Accelerating clinical trials

Developing AI and analytics to understand the drivers of study or clinical trial efficiency.


Clinical trials (CT) are considered the gold standard method of studying whether new drugs or interventions are safe and effective in humans. Still, there are several known challenges associated with trials that introduce inefficiencies and make it difficult, expensive, and slow for researchers to execute trials and determine outcomes. Our aim is to develop Machine Learning (ML) and Artificial Intelligence (AI) techniques to help transform key steps in clinical trials, accelerating their efficiency through improved design, recruitment, or engagement. We do this by identifying or creating novel composite features or biomarkers that are important to trial efficiency. Subsequently, we develop models to study the impact of these features in practice using real-world data. We also aim to identify and extract new features that span across domains (e.g. social and behavioral features that slow down trial execution or skew outcomes). Our research can be summarized in three parts:

  • Knowledge Representation and Organization – Defining novel representations that integrate clinical trial data with other relevant data (social, behavioral, clinical, etc.) to support, for example, a composite 360° view of an individual patient, cohort or study.
  • Information Extraction and Discovery of New Features – Developing advanced analytics and language models that can help extract new biomarkers, features or patterns from multiple sources and types of data.
  • Advanced Analytics and Machine Learning – Developing AI models that leverage our representation and extraction tools and lead to a better understanding of trial inefficiencies (e.g., recruitment of a more diverse trial population, avoiding dropouts).

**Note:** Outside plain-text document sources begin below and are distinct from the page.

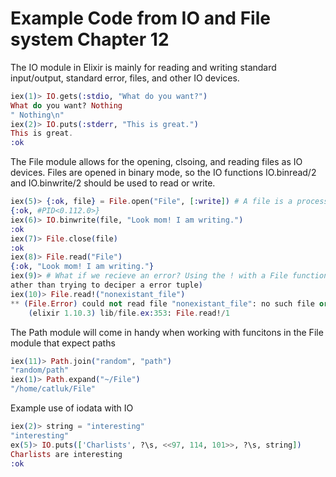 # Example Code from IO and File system Chapter 12

The IO module in Elixir is mainly for reading and writing standard input/output, standard error, files, and other IO devices.
```elixir
iex(1)> IO.gets(:stdio, "What do you want?")
What do you want? Nothing
" Nothing\n"
iex(2)> IO.puts(:stderr, "This is great.")
This is great.
:ok
```
The File module allows for the opening, clsoing, and reading files as IO devices.
Files are opened in binary mode, so the IO functions IO.binread/2 and IO.binwrite/2 should be used to read or write.
```elixir
iex(5)> {:ok, file} = File.open("File", [:write]) # A file is a processes, hence the pid. A closed file will result in an error since the processes ended.
{:ok, #PID<0.112.0>}
iex(6)> IO.binwrite(file, "Look mom! I am writing.")
:ok
iex(7)> File.close(file)
:ok
iex(8)> File.read("File")
{:ok, "Look mom! I am writing."}
iex(9)> # What if we recieve an error? Using the ! with a File function allow for better understanding of an error (r
ather than trying to deciper a error tuple)
iex(10)> File.read!("nonexistant_file")
** (File.Error) could not read file "nonexistant_file": no such file or directory
    (elixir 1.10.3) lib/file.ex:353: File.read!/1
```
The Path module will come in handy when working with funcitons in the File module that expect paths
```elixir
iex(11)> Path.join("random", "path")
"random/path"
iex(1)> Path.expand("~/File")
"/home/catluk/File"
```
Example use of iodata with IO
```elixir
iex(2)> string = "interesting"
"interesting"
ex(5)> IO.puts(['Charlists', ?\s, <<97, 114, 101>>, ?\s, string])
Charlists are interesting
:ok
```
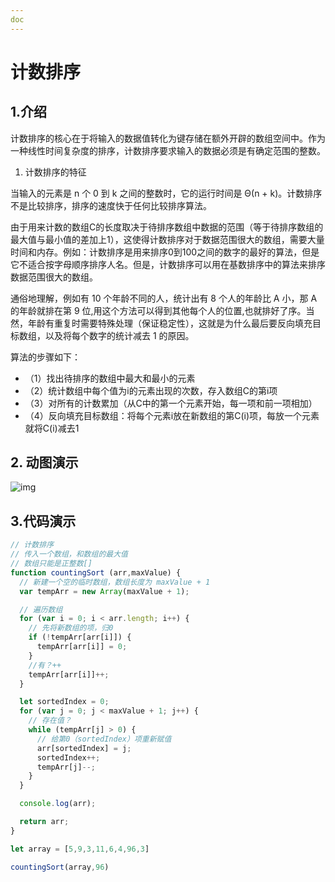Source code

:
 ```yaml
---
doc
---
```


# 计数排序



## 1.介绍

计数排序的核心在于将输入的数据值转化为键存储在额外开辟的数组空间中。作为一种线性时间复杂度的排序，计数排序要求输入的数据必须是有确定范围的整数。

1. 计数排序的特征

当输入的元素是 n 个 0 到 k 之间的整数时，它的运行时间是 Θ(n + k)。计数排序不是比较排序，排序的速度快于任何比较排序算法。

由于用来计数的数组C的长度取决于待排序数组中数据的范围（等于待排序数组的最大值与最小值的差加上1），这使得计数排序对于数据范围很大的数组，需要大量时间和内存。例如：计数排序是用来排序0到100之间的数字的最好的算法，但是它不适合按字母顺序排序人名。但是，计数排序可以用在基数排序中的算法来排序数据范围很大的数组。

通俗地理解，例如有 10 个年龄不同的人，统计出有 8 个人的年龄比 A 小，那 A 的年龄就排在第 9 位,用这个方法可以得到其他每个人的位置,也就排好了序。当然，年龄有重复时需要特殊处理（保证稳定性），这就是为什么最后要反向填充目标数组，以及将每个数字的统计减去 1 的原因。

 算法的步骤如下：

- （1）找出待排序的数组中最大和最小的元素
- （2）统计数组中每个值为i的元素出现的次数，存入数组C的第i项
- （3）对所有的计数累加（从C中的第一个元素开始，每一项和前一项相加）
- （4）反向填充目标数组：将每个元素i放在新数组的第C(i)项，每放一个元素就将C(i)减去1

## 2. 动图演示

![img](https://www.runoob.com/wp-content/uploads/2019/03/countingSort.gif)

## 3.代码演示

```js
// 计数排序
// 传入一个数组，和数组的最大值
// 数组只能是正整数[]
function countingSort (arr,maxValue) {
  // 新建一个空的临时数组，数组长度为 maxValue + 1
  var tempArr = new Array(maxValue + 1);

  // 遍历数组
  for (var i = 0; i < arr.length; i++) {
    // 先将新数组的项，归0
    if (!tempArr[arr[i]]) {
      tempArr[arr[i]] = 0;
    }
    //有？++
    tempArr[arr[i]]++;
  }

  let sortedIndex = 0;
  for (var j = 0; j < maxValue + 1; j++) {
    // 存在值？
    while (tempArr[j] > 0) {
      // 给第0（sortedIndex）项重新赋值
      arr[sortedIndex] = j;
      sortedIndex++;
      tempArr[j]--;
    }
  }

  console.log(arr);

  return arr;
}

let array = [5,9,3,11,6,4,96,3]

countingSort(array,96)
```


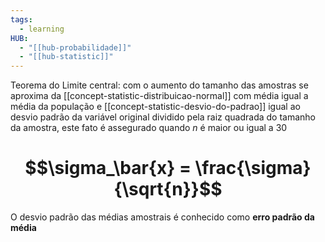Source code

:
 ```yaml
---
tags:
  - learning
HUB:
  - "[[hub-probabilidade]]"
  - "[[hub-statistic]]"
---
```



Teorema do Limite central: com o aumento do tamanho das amostras se aproxima da [[concept-statistic-distribuicao-normal]] com média igual a média da população e [[concept-statistic-desvio-do-padrao]] igual ao desvio padrão da variável original dividido pela raiz quadrada do tamanho da amostra, este fato é assegurado quando $n$ é maior ou igual a  30

# $$\sigma_\bar{x} = \frac{\sigma}{\sqrt{n}}$$

O desvio padrão das médias amostrais é conhecido como **erro padrão da média**




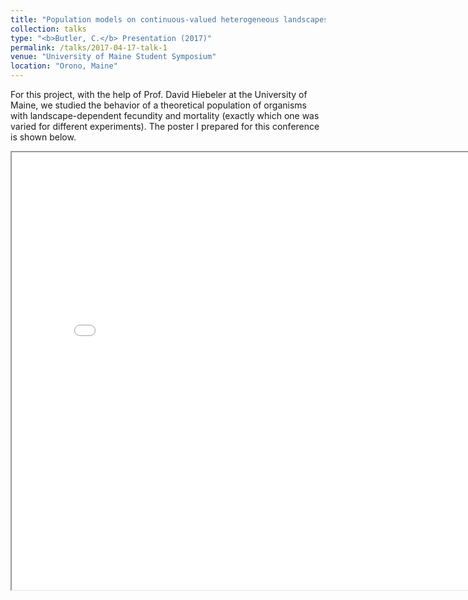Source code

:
 ```yaml
---
title: "Population models on continuous-valued heterogeneous landscapes"
collection: talks
type: "<b>Butler, C.</b> Presentation (2017)"
permalink: /talks/2017-04-17-talk-1
venue: "University of Maine Student Symposium"
location: "Orono, Maine"
---
```


For this project, with the help of Prof. David Hiebeler at the University of Maine,
we studied the behavior of a theoretical population of organisms with landscape-dependent fecundity
and mortality (exactly which one was varied for different experiments).
The poster I prepared for this conference is shown below.


<iframe src="/files/UMSS_Poster.pdf" height="700" width="800"></iframe>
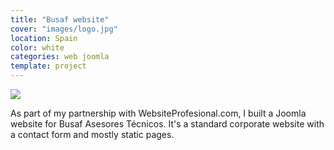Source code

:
 ```yaml
---
title: "Busaf website"
cover: "images/logo.jpg"
location: Spain
color: white
categories: web joomla
template: project
---
```


![](/work/busaf/images/1.png)

As part of my partnership with WebsiteProfesional.com, I built a Joomla website for Busaf Asesores Técnicos. It's a standard corporate website with a contact form and mostly static pages.
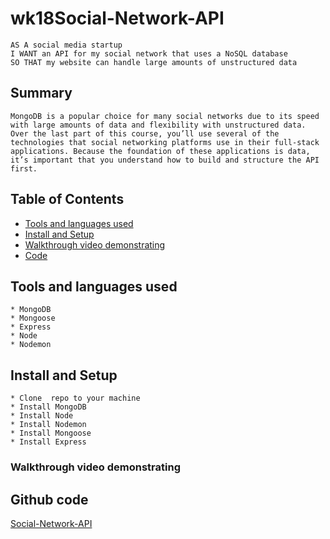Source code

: # wk18Social-Network-API

```
AS A social media startup
I WANT an API for my social network that uses a NoSQL database
SO THAT my website can handle large amounts of unstructured data

```

## Summary
```
MongoDB is a popular choice for many social networks due to its speed with large amounts of data and flexibility with unstructured data. Over the last part of this course, you’ll use several of the technologies that social networking platforms use in their full-stack applications. Because the foundation of these applications is data, it’s important that you understand how to build and structure the API first.
```
## Table of Contents

- [Tools and languages used](#tools-and-languages-used)
- [Install and Setup](#install-and-setup)
- [Walkthrough video demonstrating](#walkthrough-video-demonstrating)
- [Code](#github-code)

## Tools and languages used
```
* MongoDB
* Mongoose
* Express
* Node
* Nodemon
```

## Install and Setup
```
* Clone  repo to your machine
* Install MongoDB 
* Install Node 
* Install Nodemon 
* Install Mongoose 
* Install Express 
```
### Walkthrough video demonstrating




## Github code

<a href="https://github.com/elsa5152/wk18Social-Network-API.git" >Social-Network-API</a>
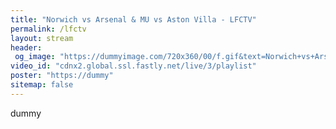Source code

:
 ```yaml
---
title: "Norwich vs Arsenal & MU vs Aston Villa - LFCTV"
permalink: /lfctv
layout: stream
header:
 og_image: "https://dummyimage.com/720x360/00/f.gif&text=Norwich+vs+Arsenal+&+MU+vs+AstonVilla"
video_id: "cdnx2.global.ssl.fastly.net/live/3/playlist"
poster: "https://dummy"
sitemap: false
---
```

dummy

Together with IBM’s Deep Search platform we are working on a number of ML and AI technologies to address the unmet needs of studies and trials:

  • Knowledge Graphs and Ontologies
  • Natural Language Processing Tools and Language-based Models
  • Statistical Graph Networks (Inference on Bayesian Networks and - Functional Graphical Models)
  • Predictive Modeling and Feature Selection, Deep Search Frameworks and Graph Neural Networks
  • IBM Deep Search

Selected Assets

  • RCT-extract: extractor of more than 80 entities in clinical trials (available via Deep search)
  • Health & Social Person-centric Ontology: an ontology connecting the clinical and social determinants of health around a 360-view of an individual (available via HSPO)
  • UMLS Tagger: a UMLS-based annotator to detect concepts from text (available via Deep search)
  • Relation Extraction Module: classifier detecting semantic relations in text (available via Deep search)

Research Collaborations

  • Cleveland Clinic Foundation

Our team is working together with experts at the Cleveland Clinic as part of the Accelerate Discovery Ecosystem for Healthcare. The goal is helping to identify, extract and understand the impact of new biomarker features (such as the social and behavioral determinants of health) in clinical trials.

  • Scaling up Proactive Digital Integrated Care (SEURO)

SEURO is a EU funded Horizon 2020 project, where a team from IBM research Dublin will investigate novel techniques to examine outputs of clinical trials for predicting the long-term impact of adopting new technologies. We are developing new tools to identify the success of clinical trials (by measure of engagement or clinical endpoints). Tools developed through this work can contribute to risk stratification for patient selection and understanding features that may be linked to engagement. Please see a video of SEURO’s ProInsight tool below.

  • Human Behavior Change Project

Our teams have also been working together with behavioral scientists, computer scientists, and systems architects on the Human Behavior Change Project (HBCP). Through this we have leveraged Natural Language Processing and Machine Learning to extract information from intervention evaluation reports and to answer key questions about the evidence.